III. TRANSFER RESTRICTIONS/SHARE ESCROW

A. Unvested shares may, in the Plan Administrator’s discretion, be held in escrow by the Corporation until the Participant’s interest in such shares vests or may be issued directly to the Participant with restrictive legends on the certificates evidencing such unvested shares. To the extent an escrow arrangement is utilized, the unvested shares and any securities or other assets issued with respect to such shares (other than regular cash dividends) shall be delivered in escrow to the Corporation to be held until the Participant’s interest in such shares (or other securities or assets) vests. Alternatively, if the unvested shares are issued directly to the Participant, the restrictive legend on the certificates for such shares shall read substantially as follows:

“THE SHARES REPRESENTED BY THIS CERTIFICATE ARE UNVESTED AND ARE ACCORDINGLY SUBJECT TO (I) CERTAIN TRANSFER RESTRICTIONS AND (II) CANCELLATION OR REPURCHASE IN THE EVENT THE REGISTERED HOLDER (OR HIS/HER PREDECESSOR IN INTEREST) CEASES TO REMAIN IN THE CORPORATION’S SERVICE. SUCH TRANSFER RESTRICTIONS AND THE TERMS AND CONDITIONS OF SUCH CANCELLATION OR REPURCHASE ARE SET FORTH IN A STOCK ISSUANCE AGREEMENT BETWEEN THE CORPORATION AND THE REGISTERED HOLDER (OR HIS/HER PREDECESSOR IN INTEREST) DATED                     , 20        , A COPY OF WHICH IS ON FILE AT THE PRINCIPAL OFFICE OF THE CORPORATION.”
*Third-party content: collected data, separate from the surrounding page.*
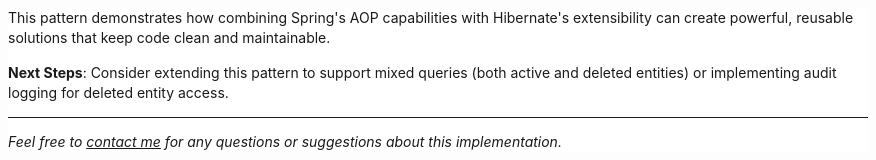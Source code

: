 This pattern demonstrates how combining Spring's AOP capabilities with Hibernate's extensibility can create powerful, reusable solutions that keep code clean and maintainable.

**Next Steps**: Consider extending this pattern to support mixed queries (both active and deleted entities) 
or implementing audit logging for deleted entity access.

---

*Feel free to [contact me](mailto:gae.piaz@gmail.com) for any questions or suggestions about this implementation.*
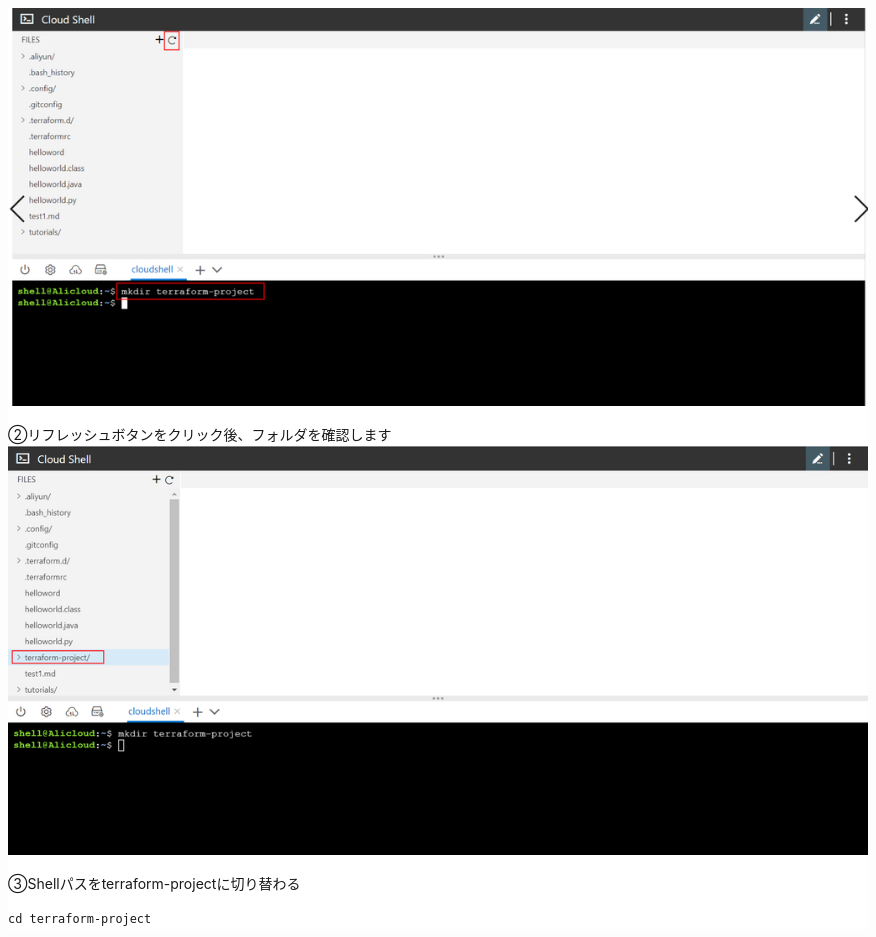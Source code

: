 ![Terraform](https://raw.githubusercontent.com/sbopsv/cloud-tech/master/content/developer-tools/developer-tools_images_02/25_cli_terraform_01.png "Terraform 01")

②リフレッシュボタンをクリック後、フォルダを確認します
![Terraform](https://raw.githubusercontent.com/sbopsv/cloud-tech/master/content/developer-tools/developer-tools_images_02/25_cli_terraform_02.png "Terraform 02")

③Shellパスをterraform-projectに切り替わる
```
cd terraform-project 
```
B. The Participant shall have no right to transfer any unvested shares of Common Stock issued to him or her under the Stock Issuance Program. For purposes of this restriction, the term “transfer” shall include (without limitation) any sale, pledge, assignment, encumbrance, gift, or other disposition of such shares, whether voluntary or involuntary. Upon any such attempted transfer, the unvested shares shall immediately be cancelled, and neither the Participant nor the proposed transferee shall have any rights with respect to those shares.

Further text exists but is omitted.